He tried to focus, but Sherlock's face was inky with shadows that blended into the dark water.

Everything was okay. He felt warm, and Sherlock had come.

Fingers touched his face, burning his skin. That was enough. He could let it all go, fall away. Ice would become fire and then nothing, nothing at all.

But Sherlock's touch beckoned. Heat that wouldn't consume, heat that would glow long and fierce and comfortable.
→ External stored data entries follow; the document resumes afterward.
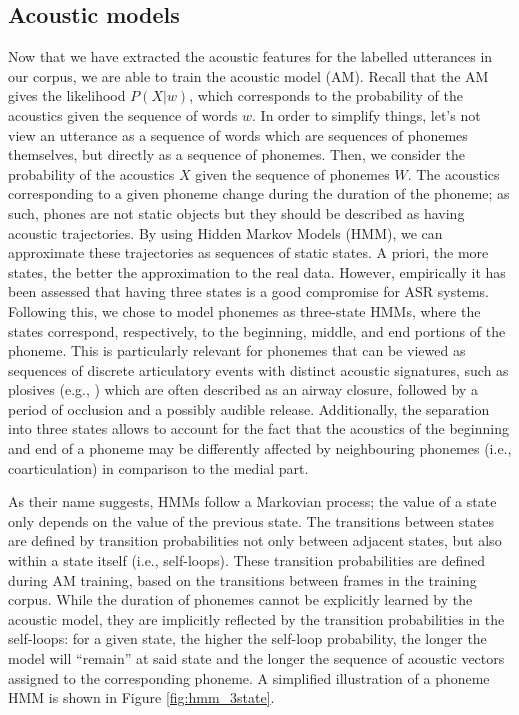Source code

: \subsection{Acoustic models}

Now that we have extracted the acoustic features for the labelled utterances in our corpus, we are able to train the acoustic model (AM). Recall that the AM gives the likelihood $P(X|w)$, which corresponds to the probability of the acoustics given the sequence of words $w$.
In order to simplify things, let's not view an utterance as a sequence of words which are sequences of phonemes themselves, but directly as a sequence of phonemes. Then, we consider the probability of the acoustics $X$ given the sequence of phonemes $W$.
The acoustics corresponding to a given phoneme change during the duration of the phoneme; as such, phones are not static objects but they should be described as having acoustic trajectories. By using Hidden Markov Models (HMM), we can approximate these trajectories as sequences of static states. A priori, the more states, the better the approximation to the real data. However, empirically it has been assessed that having three states is a good compromise for ASR systems. Following this, we chose to model phonemes as three-state HMMs, where the states correspond, respectively, to the beginning, middle, and end portions of the phoneme. This is particularly relevant for phonemes that can be viewed as sequences of discrete articulatory events with distinct acoustic signatures, such as plosives (e.g., ) which are often described as an airway closure, followed by a period of occlusion and a possibly audible release. Additionally, the separation into three states allows to account for the fact that the acoustics of the beginning and end of a phoneme may be differently affected by neighbouring phonemes (i.e., coarticulation) in comparison to the medial part. 

As their name suggests, HMMs follow a Markovian process; the value of a state only depends on the value of the previous state. The transitions between states are defined by transition probabilities not only between adjacent states, but also within a state itself (i.e., self-loops). These transition probabilities are defined during AM training, based on the transitions between frames in the training corpus. While the duration of phonemes cannot be explicitly learned by the acoustic model, they are implicitly reflected by the transition probabilities in the self-loops: for a given state, the higher the self-loop probability, the longer the model will ``remain'' at said state and the longer the sequence of acoustic vectors assigned to the corresponding phoneme. A simplified illustration of a phoneme HMM is shown in Figure \ref{fig:hmm_3state}.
He grasped it, used it to anchor drifting thoughts.

~ * ~

Something hot and knobby pressed up against John's side. It was...comfortably uncomfortable. It took a moment for his eyes to adjust to the low light, but he knew as soon as he took a breath where he was. In a private room, no less.

“Welcome back,” a voice drawled from the corner. Heavy drapes had been drawn over the window and it was impossible to tell if it was night or day.

“Mycroft,” John replied, his voice coming out far softer and rougher than he expected. Then as an afterthought: “Thanks for the room.”

It was difficult to make out more than just the impression of Mycroft's features in the dark corner, but John saw his tight smile nonetheless. “My darling brother was adamant.” The smile fell away. “How could I deny his wishes after the scare you gave him?”

John's breaths grew slow, measured, responding to the menace in Mycroft's gaze with calm. “Sherlock doesn't scare easily.”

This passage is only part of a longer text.